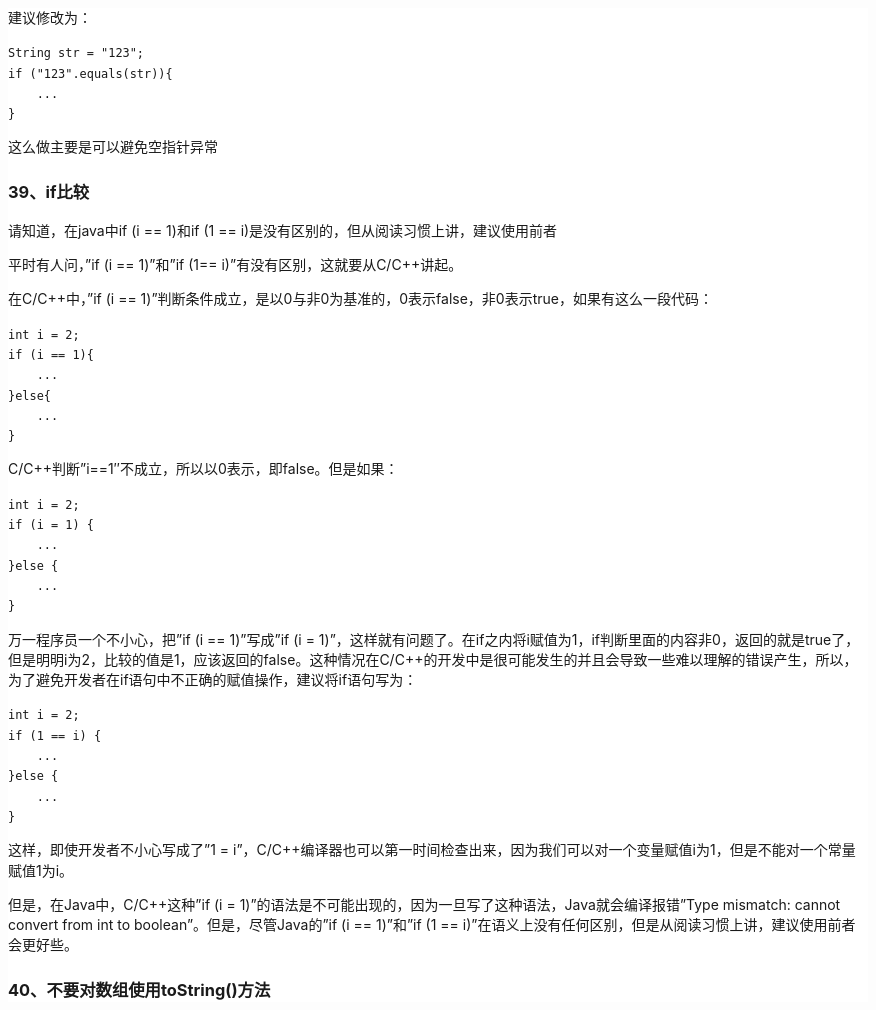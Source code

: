 建议修改为：

```
String str = "123";
if ("123".equals(str)){
    ...
}
```

这么做主要是可以避免空指针异常

### 39、if比较

 请知道，在java中if (i == 1)和if (1 == i)是没有区别的，但从阅读习惯上讲，建议使用前者

平时有人问，”if (i == 1)”和”if (1== i)”有没有区别，这就要从C/C++讲起。

在C/C++中，”if (i == 1)”判断条件成立，是以0与非0为基准的，0表示false，非0表示true，如果有这么一段代码：

```
int i = 2;
if (i == 1){
    ...
}else{
    ...
}
```

C/C++判断”i==1″不成立，所以以0表示，即false。但是如果：

```
int i = 2;
if (i = 1) {
    ... 
}else {
    ... 
}
```

万一程序员一个不小心，把”if (i == 1)”写成”if (i = 1)”，这样就有问题了。在if之内将i赋值为1，if判断里面的内容非0，返回的就是true了，但是明明i为2，比较的值是1，应该返回的false。这种情况在C/C++的开发中是很可能发生的并且会导致一些难以理解的错误产生，所以，为了避免开发者在if语句中不正确的赋值操作，建议将if语句写为：

```
int i = 2;
if (1 == i) {
    ... 
}else {
    ... 
}
```

这样，即使开发者不小心写成了”1 = i”，C/C++编译器也可以第一时间检查出来，因为我们可以对一个变量赋值i为1，但是不能对一个常量赋值1为i。

但是，在Java中，C/C++这种”if (i = 1)”的语法是不可能出现的，因为一旦写了这种语法，Java就会编译报错”Type mismatch: cannot convert from int to boolean”。但是，尽管Java的”if (i == 1)”和”if (1 == i)”在语义上没有任何区别，但是从阅读习惯上讲，建议使用前者会更好些。

### 40、不要对数组使用toString()方法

Task item –
Without the pictures, extract every entry verbatim.

Task answer –
Source code

: 建议修改为：

```
String str = "123";
if ("123".equals(str)){
    ...
}
```

这么做主要是可以避免空指针异常

### 39、if比较

 请知道，在java中if (i == 1)和if (1 == i)是没有区别的，但从阅读习惯上讲，建议使用前者

平时有人问，”if (i == 1)”和”if (1== i)”有没有区别，这就要从C/C++讲起。

在C/C++中，”if (i == 1)”判断条件成立，是以0与非0为基准的，0表示false，非0表示true，如果有这么一段代码：

```
int i = 2;
if (i == 1){
    ...
}else{
    ...
}
```

C/C++判断”i==1″不成立，所以以0表示，即false。但是如果：

```
int i = 2;
if (i = 1) {
    ... 
}else {
    ... 
}
```

万一程序员一个不小心，把”if (i == 1)”写成”if (i = 1)”，这样就有问题了。在if之内将i赋值为1，if判断里面的内容非0，返回的就是true了，但是明明i为2，比较的值是1，应该返回的false。这种情况在C/C++的开发中是很可能发生的并且会导致一些难以理解的错误产生，所以，为了避免开发者在if语句中不正确的赋值操作，建议将if语句写为：

```
int i = 2;
if (1 == i) {
    ... 
}else {
    ... 
}
```

这样，即使开发者不小心写成了”1 = i”，C/C++编译器也可以第一时间检查出来，因为我们可以对一个变量赋值i为1，但是不能对一个常量赋值1为i。

但是，在Java中，C/C++这种”if (i = 1)”的语法是不可能出现的，因为一旦写了这种语法，Java就会编译报错”Type mismatch: cannot convert from int to boolean”。但是，尽管Java的”if (i == 1)”和”if (1 == i)”在语义上没有任何区别，但是从阅读习惯上讲，建议使用前者会更好些。

### 40、不要对数组使用toString()方法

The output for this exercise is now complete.